Nutrition and infectious diseases

Nutrition and infectious diseases

Infections are common and inextricably linked to nutrition in low-income countries. Our work is focused on two axes of research. The first line involves iron deficiency, infection and inflammation. Concerns that iron interventions can increase the burden of infectious diseases, notably malaria, have been a barrier to scaling up iron interventions.

Conversely, infections cause iron deficiency through blood loss and inflammation, and complicate the diagnosis of iron deficiency. Evidence is growing that infection-induced inflammation, even at low-grade levels, impairs the efficacy of iron interventions in Africa. The second line concerns gut pathogens, inflammation and child growth.
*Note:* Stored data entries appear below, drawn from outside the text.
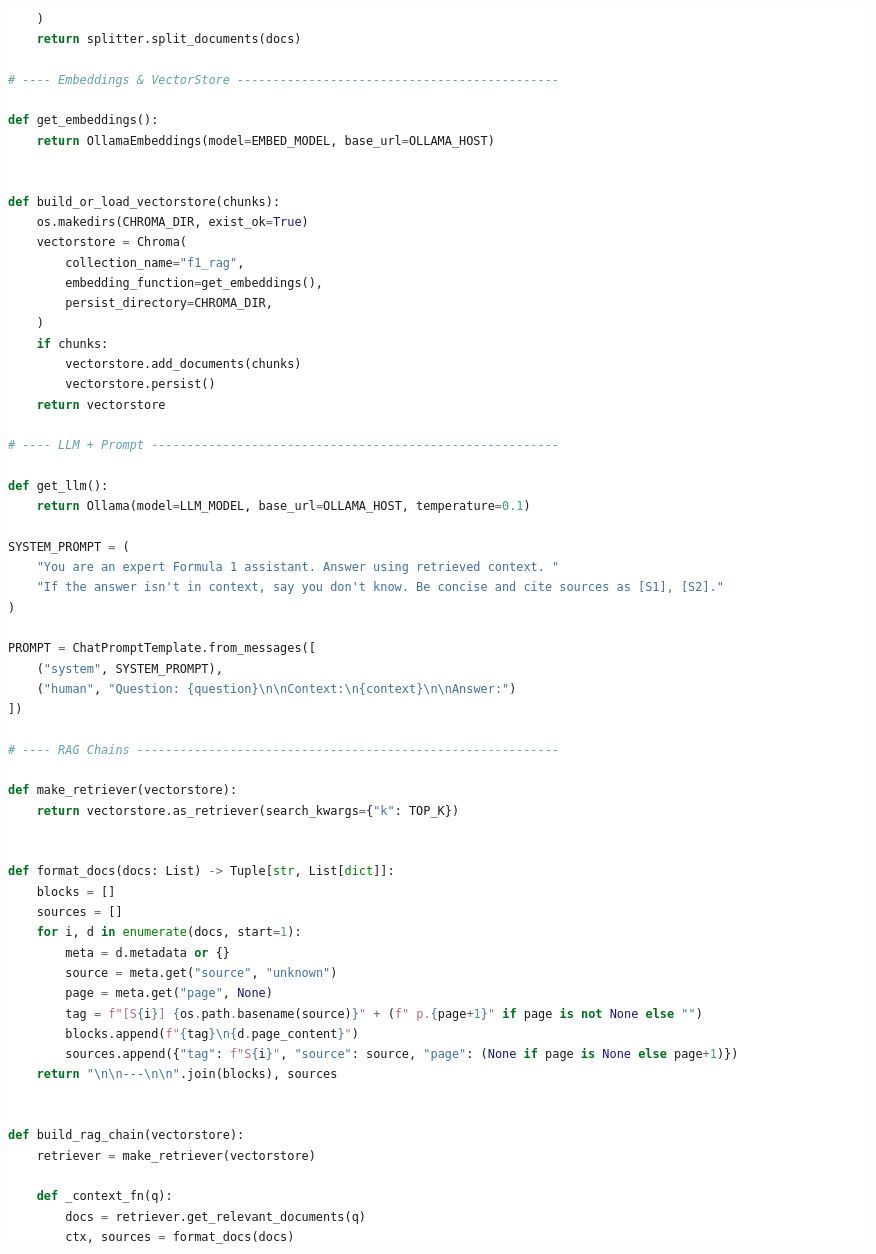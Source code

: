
 ```python
    )
    return splitter.split_documents(docs)

# ---- Embeddings & VectorStore ---------------------------------------------

def get_embeddings():
    return OllamaEmbeddings(model=EMBED_MODEL, base_url=OLLAMA_HOST)


def build_or_load_vectorstore(chunks):
    os.makedirs(CHROMA_DIR, exist_ok=True)
    vectorstore = Chroma(
        collection_name="f1_rag",
        embedding_function=get_embeddings(),
        persist_directory=CHROMA_DIR,
    )
    if chunks:
        vectorstore.add_documents(chunks)
        vectorstore.persist()
    return vectorstore

# ---- LLM + Prompt ---------------------------------------------------------

def get_llm():
    return Ollama(model=LLM_MODEL, base_url=OLLAMA_HOST, temperature=0.1)

SYSTEM_PROMPT = (
    "You are an expert Formula 1 assistant. Answer using retrieved context. "
    "If the answer isn't in context, say you don't know. Be concise and cite sources as [S1], [S2]."
)

PROMPT = ChatPromptTemplate.from_messages([
    ("system", SYSTEM_PROMPT),
    ("human", "Question: {question}\n\nContext:\n{context}\n\nAnswer:")
])

# ---- RAG Chains -----------------------------------------------------------

def make_retriever(vectorstore):
    return vectorstore.as_retriever(search_kwargs={"k": TOP_K})


def format_docs(docs: List) -> Tuple[str, List[dict]]:
    blocks = []
    sources = []
    for i, d in enumerate(docs, start=1):
        meta = d.metadata or {}
        source = meta.get("source", "unknown")
        page = meta.get("page", None)
        tag = f"[S{i}] {os.path.basename(source)}" + (f" p.{page+1}" if page is not None else "")
        blocks.append(f"{tag}\n{d.page_content}")
        sources.append({"tag": f"S{i}", "source": source, "page": (None if page is None else page+1)})
    return "\n\n---\n\n".join(blocks), sources


def build_rag_chain(vectorstore):
    retriever = make_retriever(vectorstore)

    def _context_fn(q):
        docs = retriever.get_relevant_documents(q)
        ctx, sources = format_docs(docs)
```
Recent studies indicate that nutritional interventions (including vitamin A and zinc supplementation, balanced energy protein supplementation, complementary feeding, breastfeeding promotion, and prenatal micronutrient supplementation) have limited efficacy in reducing the prevalence of stunting in young children in developing countries. This poor growth response to nutritional interventions may be due to ‘environmental enteropathy’, i.e., a condition of chronic inflammation of the gastrointestinal tract, induced by gut infections that is associated with structural changes in the small bowel, increased intestinal permeability, impaired gut immune function, and malabsorption of nutrients.